All 3 Spider Man films are brought to Blu-ray  in absolutely gorgeous transfer.  The first film is presented in 1:85:1 while films 2 and 3 are presented in 2:40:1 aspect ratio.  All 3 disc look like fantastic reference quality material.  There is a healthy level of grain though out especially in darker moments, flesh tones are accurate, details are greatly increased from their DVD counterparts, and colors truly POP from the screen.

 

Spider-Man 1 and 2 each have a 5.1 DTS-HD Master Audio and a 2 channel Stereo track in English, and also 5.1 tracks (and subtitles) in a multitude of other languages.   Spider-Man 3 features an English language TrueHD 5.1 track, and an Uncompressed PCM 5.1 English track, and also a multitude of 5.1 language and subtitle options.

For my viewing I stuck to the 5.1 tracks, and found that each was completely solid.  They all had very good range, the effects and music were mixed very well, and never drowned out the dialogue.  I did not detect any audio issues on the transfer.

 

Extras (3.5/5)

   The Spider-Man Trilogy of Blu-ray's are loaded up with extras, however, seeing as these films have seen multiple DVD releases over the last decade most of the extras have been ported over from those releases.

The first Spider-Man as far as new extras are concerned contains the Spider-Man trivia challenge, and the Spider-Man Cutting Room which allows users to make their own Spider-Man videos using footage, music, and effects from the movie.  The archival extras include 3 Commentaries the first with the filmmakers and cast, the second with the visual effects team and crew, and the third with Tobey Maguire and J.K. Simmons.  We then get a slew of documentaries kicking off with a 25 minute featurette called Spider-Man the Mythology of the 21st Century, which gives an overview of the comic books, and interviews Spider-Man creator Stan Lee. There is also a 25 minute HBO making of, followed by an E! Entertainment Special on the film. We then get short less than 10 minute profiles on Sam Raimi and Danny Elfman.  We then get to go Behind The Scenes of Spider Man with over half an hour of various behind.  There are also a series of Behind The Scenes Webisodes. The disc wraps up with a couple of music videos by Chad Kroger and Sum 41, TV Spots,  the original theatrical trailer, an UltraViolet digital copy, and a $10 free movie ticket to Amazing Spider Man.

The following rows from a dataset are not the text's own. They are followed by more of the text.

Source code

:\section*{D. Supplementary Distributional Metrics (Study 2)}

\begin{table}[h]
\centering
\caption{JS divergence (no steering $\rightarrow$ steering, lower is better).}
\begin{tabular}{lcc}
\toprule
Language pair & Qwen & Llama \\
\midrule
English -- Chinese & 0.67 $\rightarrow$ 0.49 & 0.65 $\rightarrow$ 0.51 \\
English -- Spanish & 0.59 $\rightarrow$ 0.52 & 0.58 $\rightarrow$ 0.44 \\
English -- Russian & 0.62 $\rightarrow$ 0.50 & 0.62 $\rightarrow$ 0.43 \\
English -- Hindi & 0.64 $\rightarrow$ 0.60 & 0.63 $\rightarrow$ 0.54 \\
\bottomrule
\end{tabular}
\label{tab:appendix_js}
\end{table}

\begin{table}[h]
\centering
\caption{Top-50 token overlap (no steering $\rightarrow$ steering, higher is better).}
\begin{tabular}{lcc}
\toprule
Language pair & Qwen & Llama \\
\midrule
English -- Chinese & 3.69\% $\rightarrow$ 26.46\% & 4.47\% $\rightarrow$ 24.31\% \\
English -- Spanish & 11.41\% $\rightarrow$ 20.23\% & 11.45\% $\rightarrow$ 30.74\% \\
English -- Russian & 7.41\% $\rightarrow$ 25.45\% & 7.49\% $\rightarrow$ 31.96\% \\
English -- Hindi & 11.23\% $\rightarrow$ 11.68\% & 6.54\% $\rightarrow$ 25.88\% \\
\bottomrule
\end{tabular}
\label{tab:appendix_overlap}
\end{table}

   Nothing new at all was added to the Blu-ray of Spider Man 2. You get both the extended and theatrical versions.  This is followed by 3 commentary tracks one with the cast and crew, a technical commentary, and a third with Laura Ziskin and Alvin Sargent, the latter is exclusive to the extended version, the others play with the theatrical version.  We then get half an hour of various behind the scenes material under the heading of "Making the Amazing," and then a 15 minute fluff piece that talks about the deepening Spider-Man story arc called Hero In Crisis. This is followed by up 8 Arms to Hold You, a special effects documentary about bringing Doctor Octopus to the big screen.  The disc is rounded off with a blooper reel, a visual effects breakdown, an Ultraviolet Digital Copy (these are totally why you bought the disc isn't it?), and a $10 movie pass for the Amazing Spider-Man.

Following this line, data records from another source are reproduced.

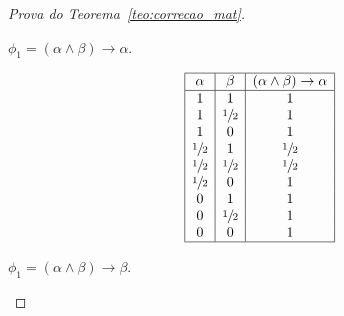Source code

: \begin{proof}[Prova do Teorema~\ref{teo:correcao_mat}]
\begin{provaporcasos}
\begin{provaporsubcasos}
                   

                \subcasodeprova{} $\phi_{1} = (\alpha \land \beta) \to \alpha$. 


                \begin{center}
                    \[
                        \begin{array}{|c|c|c|}%
                            \hline%
                            \alpha      & \beta & (\alpha \land \beta) \to \alpha \\
                            \hline%
                            1 & 1 &                 1\\
                            1 & \meio{} &1\\
                            1 & 0 &1\\
                            \meio{} & 1 &\meio{}\\
                            \meio{} & \meio{} &\meio{}\\
                            \meio{} & 0 &1\\
                            0 & 1 &1\\
                            0 & \meio{} &1\\
                            0 & 0 &1\\
                            \hline%
                        \end{array}
                    \]
                \end{center}
                

                \subcasodeprova{} $\phi_{1} = (\alpha \land \beta) \to \beta$.


\end{provaporsubcasos}
\end{provaporcasos}
\end{proof}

   Everything you didn't want to know about Spider Man 3 was ported over from the DVD. The disc kicks with an audio commentary featuring the director and cast, and also a filmmakers commentary. This is followed up by 7 minutes of bloopers, a stills gallery, the films theatrical trailer, and a music video for Signal Fire by Snow Patrol Oh yeah, and the UltraViolet Digital Copy you had no idea you really really wanted, and $10 in Amazing Spider Man movie bucks.

 

Overall

Well, this isn't a box set, but they are all Spider Man so I grouped them all together.  You get 2 of the best superhero movies of the 2000ís followed by a not quite as good one.  The Blu-ray's are of near reference quality A/V, and the extras on the first 2 disc while mostly archival are pretty darn elaborate and informative. Also, if you pick up all 3 flicks you and two friends can go the new movie on Sony.  2/3 Highly Recommended!